プレヴィン指揮 NHK交響楽団 武満、コープランド、ラフマニノフ

Nhkso9_2 奇跡的なチケットゲットに眠れない前夜。というより、飲み過ぎ過ぎで寝不足。眠いなんていってらんない。「そんなの関係ナ~イ!」ってんだい。
プレヴィンのラフマニノフが聴けるんだから。

 武満 徹 「セレモンディアル」 An Autum Ode
         笙 :宮田まゆみ
 コープランド バレエ組曲「アパラチアの春」
 ラフマニノフ 交響曲第2番


宮田ますみ笙による武満徹の作品をライブで聴くのはこれが3度目。
プレヴィンとN響(マーラーの4番をやった!)、ジョナサン・ノットとバンベルク響である。
いずれもコンサートの冒頭におかれ、その繊細な響きに聴き手の集中力をのっけから高めてしまう効果があった。
今回は、それと同時に静謐な雰囲気の笙のソロを受けたオーケストラの柔らかであまりにも美しい音色に魅了されてしまった。

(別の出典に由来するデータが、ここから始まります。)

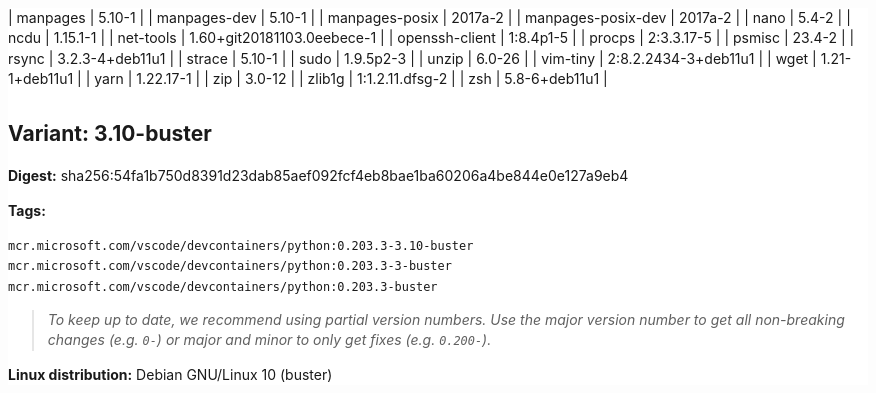 | manpages            | 5.10-1                     |
| manpages-dev        | 5.10-1                     |
| manpages-posix      | 2017a-2                    |
| manpages-posix-dev  | 2017a-2                    |
| nano                | 5.4-2                      |
| ncdu                | 1.15.1-1                   |
| net-tools           | 1.60+git20181103.0eebece-1 |
| openssh-client      | 1:8.4p1-5                  |
| procps              | 2:3.3.17-5                 |
| psmisc              | 23.4-2                     |
| rsync               | 3.2.3-4+deb11u1            |
| strace              | 5.10-1                     |
| sudo                | 1.9.5p2-3                  |
| unzip               | 6.0-26                     |
| vim-tiny            | 2:8.2.2434-3+deb11u1       |
| wget                | 1.21-1+deb11u1             |
| yarn                | 1.22.17-1                  |
| zip                 | 3.0-12                     |
| zlib1g              | 1:1.2.11.dfsg-2            |
| zsh                 | 5.8-6+deb11u1              |

## Variant: 3.10-buster

**Digest:**
sha256:54fa1b750d8391d23dab85aef092fcf4eb8bae1ba60206a4be844e0e127a9eb4

**Tags:**

```
mcr.microsoft.com/vscode/devcontainers/python:0.203.3-3.10-buster
mcr.microsoft.com/vscode/devcontainers/python:0.203.3-3-buster
mcr.microsoft.com/vscode/devcontainers/python:0.203.3-buster
```

> _To keep up to date, we recommend using partial version numbers. Use the major
> version number to get all non-breaking changes (e.g. `0-`) or major and minor
> to only get fixes (e.g. `0.200-`)._

**Linux distribution:** Debian GNU/Linux 10 (buster)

アパラチアの春は結構好きな曲で、新旧バーンスタインを聴いているが、プレヴィンは録音してないかもしれない?
開拓時代のよきアメリカの素朴な物語。映画「シェーン」のラストに出てくるような風景を思わせる懐かしい音楽。プレヴィンはN響から、心暖まる明朗でほのぼのとした音を難なく引きだしてしまう。最後のシェーカー教徒の印象的な賛美歌が各楽器に橋渡しされていって、全楽器のユニゾンで奏されるとき、その歌わせかたの素晴らしさに目頭が熱くなってしまった。

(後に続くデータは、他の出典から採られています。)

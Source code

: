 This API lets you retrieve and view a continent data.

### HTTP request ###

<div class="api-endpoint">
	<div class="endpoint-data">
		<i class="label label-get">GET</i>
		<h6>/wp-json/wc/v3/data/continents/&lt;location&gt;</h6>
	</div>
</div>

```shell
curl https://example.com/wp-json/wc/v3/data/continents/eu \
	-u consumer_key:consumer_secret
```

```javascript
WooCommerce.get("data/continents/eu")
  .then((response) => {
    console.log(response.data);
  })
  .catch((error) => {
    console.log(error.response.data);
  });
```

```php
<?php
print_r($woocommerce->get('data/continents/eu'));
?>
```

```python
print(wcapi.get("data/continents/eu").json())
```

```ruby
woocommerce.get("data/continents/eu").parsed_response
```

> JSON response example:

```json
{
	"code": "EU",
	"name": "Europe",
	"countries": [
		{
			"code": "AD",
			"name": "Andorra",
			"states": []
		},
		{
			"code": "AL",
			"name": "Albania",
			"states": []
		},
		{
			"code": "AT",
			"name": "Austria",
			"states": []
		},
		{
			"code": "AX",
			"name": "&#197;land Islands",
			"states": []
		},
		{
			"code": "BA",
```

Ap_b1_15 休憩後、満場の聴衆が待ち望んだラフマニノフ
今日の奇跡のチケットは、プレヴィンを正面から見据えることができる夢のP席。
これまでNHKホールでの2回のコンサートは、遠めにプレヴィンの腰かけた後姿しか見えず、様子がわからなかった。
ところが、コープランドまでと全く違う指揮姿がそこにあった。
冒頭の低弦による重々しい出だしから、プレヴィンの目はしかと開き、譜面は広げながら、ほとんど、楽員を見つめながらの指揮。
まずは、顔の表情が実に豊かだ。プレヴィンのにこやかな顔は、実は昔からあまり写真では見かけない。でもラフマニノフでは、指揮をしながら笑みを浮かべたり、楽章の合間には楽員に微笑んだり。そして厳しい場面では、しかめっ面をしてみたり、2楽章でホルンがトチったときなど、レレレ?ってな顔をしていた。プレヴィンは、ほんとうに、この曲が好きで、心と体を開放してしまっているんだ。
腰掛けながらも、オケに押さえる指示や、奏者へのキュー出しなどもさかんに行なう。
そして何と言っても、左手で豊かにビブラートをかける仕草で、歌心を引き出そうとする指揮姿が常にあった。
ラフマニノフが望郷の思いを託した美しくも甘い旋律の数々、プレヴィンはオケに心から歌うように、歌うようにと指示を出しているに違いない。
もう最初から最後まで、私は心も体も音楽に引き込まれて、すべてを忘れて没頭した。
ラフマニノフの音楽が五臓六腑まで染み渡ったプレヴィンのもと、われわれ聴衆も心の底から哀愁と情熱に満ちた音楽の虜になってしまった。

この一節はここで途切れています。